Adderall 2 days in a row now makes me paranoid, and I've never really been able to get a doc to prescribe vyvance or anything else, and frankly at this point, I'm afraid to do stimulants. Strattera made me feel weird.
Has meditation helped? cutting sugar, more exercise? keto? nofap? I'm really battling trying to focus on one task, then realizing I want to do 100 other tasks, so I start the research into all of them, thinking I'll do them all, one at a time, and 1000 browser tabs later (not an exaggeration 32gigs of ram can manage that), I realize I'll get none done.
I stopped taking Adderall about 8 years ago and have been managing my symptoms with a mix of lifestyle changes and coping mechanisms that I learned in therapy. Some days it's enough, some days it's still difficult.

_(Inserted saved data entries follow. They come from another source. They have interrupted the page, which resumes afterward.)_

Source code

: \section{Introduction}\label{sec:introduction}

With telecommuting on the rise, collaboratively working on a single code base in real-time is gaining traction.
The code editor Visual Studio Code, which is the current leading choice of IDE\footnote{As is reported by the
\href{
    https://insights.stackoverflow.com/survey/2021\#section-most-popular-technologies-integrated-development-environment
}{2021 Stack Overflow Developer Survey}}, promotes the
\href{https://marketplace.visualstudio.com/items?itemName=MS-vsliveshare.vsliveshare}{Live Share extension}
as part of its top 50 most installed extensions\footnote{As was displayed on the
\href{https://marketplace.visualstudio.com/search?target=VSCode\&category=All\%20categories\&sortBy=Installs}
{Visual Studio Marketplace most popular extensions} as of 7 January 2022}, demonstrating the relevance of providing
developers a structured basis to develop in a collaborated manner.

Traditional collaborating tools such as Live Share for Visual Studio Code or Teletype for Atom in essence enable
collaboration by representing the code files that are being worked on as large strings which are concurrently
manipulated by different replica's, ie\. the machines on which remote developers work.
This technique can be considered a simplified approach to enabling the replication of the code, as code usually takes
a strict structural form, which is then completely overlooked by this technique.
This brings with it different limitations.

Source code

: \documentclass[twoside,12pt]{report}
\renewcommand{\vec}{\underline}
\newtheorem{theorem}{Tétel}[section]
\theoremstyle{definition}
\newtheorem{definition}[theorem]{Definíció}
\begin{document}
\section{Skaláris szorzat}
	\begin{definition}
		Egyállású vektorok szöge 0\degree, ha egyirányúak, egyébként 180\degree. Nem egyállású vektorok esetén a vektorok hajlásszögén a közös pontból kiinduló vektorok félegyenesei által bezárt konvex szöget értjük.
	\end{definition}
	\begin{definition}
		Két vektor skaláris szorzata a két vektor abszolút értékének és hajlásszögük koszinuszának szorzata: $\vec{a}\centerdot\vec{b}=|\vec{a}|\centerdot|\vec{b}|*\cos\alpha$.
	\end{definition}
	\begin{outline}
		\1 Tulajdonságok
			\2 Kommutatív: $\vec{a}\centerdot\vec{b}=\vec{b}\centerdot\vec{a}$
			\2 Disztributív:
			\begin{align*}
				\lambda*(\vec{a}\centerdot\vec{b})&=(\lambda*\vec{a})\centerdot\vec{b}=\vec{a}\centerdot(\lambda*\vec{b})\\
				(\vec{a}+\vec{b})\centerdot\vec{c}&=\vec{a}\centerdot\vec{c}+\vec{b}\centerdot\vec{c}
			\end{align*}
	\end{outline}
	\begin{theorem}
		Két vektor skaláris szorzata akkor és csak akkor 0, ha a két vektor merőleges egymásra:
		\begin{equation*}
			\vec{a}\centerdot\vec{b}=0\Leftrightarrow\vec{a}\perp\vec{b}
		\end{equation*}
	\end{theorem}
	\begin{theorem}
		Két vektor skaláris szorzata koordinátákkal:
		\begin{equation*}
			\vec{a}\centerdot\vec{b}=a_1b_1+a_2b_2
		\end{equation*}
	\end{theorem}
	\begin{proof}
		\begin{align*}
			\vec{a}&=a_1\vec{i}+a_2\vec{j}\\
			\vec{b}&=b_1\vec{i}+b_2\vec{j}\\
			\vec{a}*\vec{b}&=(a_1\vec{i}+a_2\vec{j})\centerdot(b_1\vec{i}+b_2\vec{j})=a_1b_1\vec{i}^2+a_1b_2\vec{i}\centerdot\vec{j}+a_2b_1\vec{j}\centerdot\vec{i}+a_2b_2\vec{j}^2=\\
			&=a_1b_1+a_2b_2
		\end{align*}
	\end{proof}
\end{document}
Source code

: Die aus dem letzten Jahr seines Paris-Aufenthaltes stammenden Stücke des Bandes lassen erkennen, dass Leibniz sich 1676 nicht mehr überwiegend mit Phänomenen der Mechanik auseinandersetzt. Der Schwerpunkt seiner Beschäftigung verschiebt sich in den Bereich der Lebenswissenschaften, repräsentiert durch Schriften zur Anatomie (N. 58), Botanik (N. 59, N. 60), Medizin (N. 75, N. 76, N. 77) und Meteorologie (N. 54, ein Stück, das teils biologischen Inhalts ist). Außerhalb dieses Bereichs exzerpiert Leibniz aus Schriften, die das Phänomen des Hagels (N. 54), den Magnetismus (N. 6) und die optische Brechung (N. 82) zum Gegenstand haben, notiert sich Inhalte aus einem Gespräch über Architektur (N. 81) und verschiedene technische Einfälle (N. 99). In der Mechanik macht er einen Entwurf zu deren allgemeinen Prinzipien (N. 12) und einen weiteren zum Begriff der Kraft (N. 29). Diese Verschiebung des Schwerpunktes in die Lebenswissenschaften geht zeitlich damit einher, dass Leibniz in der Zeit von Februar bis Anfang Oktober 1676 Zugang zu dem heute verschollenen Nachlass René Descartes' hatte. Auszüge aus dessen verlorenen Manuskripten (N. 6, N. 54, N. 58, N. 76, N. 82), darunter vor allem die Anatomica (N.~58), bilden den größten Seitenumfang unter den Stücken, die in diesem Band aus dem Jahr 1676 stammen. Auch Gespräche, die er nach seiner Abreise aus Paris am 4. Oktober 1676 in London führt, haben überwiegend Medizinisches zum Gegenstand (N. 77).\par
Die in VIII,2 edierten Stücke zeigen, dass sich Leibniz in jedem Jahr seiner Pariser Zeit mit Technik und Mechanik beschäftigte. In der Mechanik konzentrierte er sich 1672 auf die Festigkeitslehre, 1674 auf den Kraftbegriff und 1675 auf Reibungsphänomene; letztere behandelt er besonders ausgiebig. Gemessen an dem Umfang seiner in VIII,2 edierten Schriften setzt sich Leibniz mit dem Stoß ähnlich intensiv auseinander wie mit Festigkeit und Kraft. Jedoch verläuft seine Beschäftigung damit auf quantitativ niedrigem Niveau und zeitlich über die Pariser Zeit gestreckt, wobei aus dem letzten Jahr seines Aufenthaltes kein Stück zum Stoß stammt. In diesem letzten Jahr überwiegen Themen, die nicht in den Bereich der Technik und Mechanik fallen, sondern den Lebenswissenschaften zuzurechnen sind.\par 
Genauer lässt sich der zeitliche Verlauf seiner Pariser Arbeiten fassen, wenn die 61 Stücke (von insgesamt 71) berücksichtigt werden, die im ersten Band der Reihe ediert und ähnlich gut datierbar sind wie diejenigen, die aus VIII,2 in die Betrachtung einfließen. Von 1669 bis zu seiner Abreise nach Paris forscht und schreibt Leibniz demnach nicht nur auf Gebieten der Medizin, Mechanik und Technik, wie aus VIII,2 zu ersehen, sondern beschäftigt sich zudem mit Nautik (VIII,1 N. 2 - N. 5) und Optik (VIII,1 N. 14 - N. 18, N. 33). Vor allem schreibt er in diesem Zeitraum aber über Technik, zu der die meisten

Overall, being stable and well-balanced in my lifestyle makes the biggest difference to me. Sleeping 8 hours a day, showering every morning, having nutritious and regular meals, drinking lots of water, balancing work/home/exercise time all help. Maintaining healthy relationships and emotional well-being are really important too. I don't drink or do any drugs because I find they make my ADHD worse even days afterwards.
Basically, I try to put myself in the best position to succeed every day. Showing up rested, fed, on good terms with everyone, not stressing, make a huge difference.
But finally, these work FOR ME. You need to find your own balance and find the things that make you feel good. And you may still need medication - these only go so far. Don't feel like something is wrong with you if my tips don't do it for you.
This part is hard for me. I am never hungry even I wake up, and I literally can't force myself to eat. I'm get sick. I have a LOT of food issues, though.
I've opted for complete foods like Huel powder (comparable to Soylent) as it takes the stress out of eating for me. For some reason, drinking my calories is a lot easier plus it's simple to just carry around some powder and mix it with water on the go when I feel hungry but too overwhelmed to find food.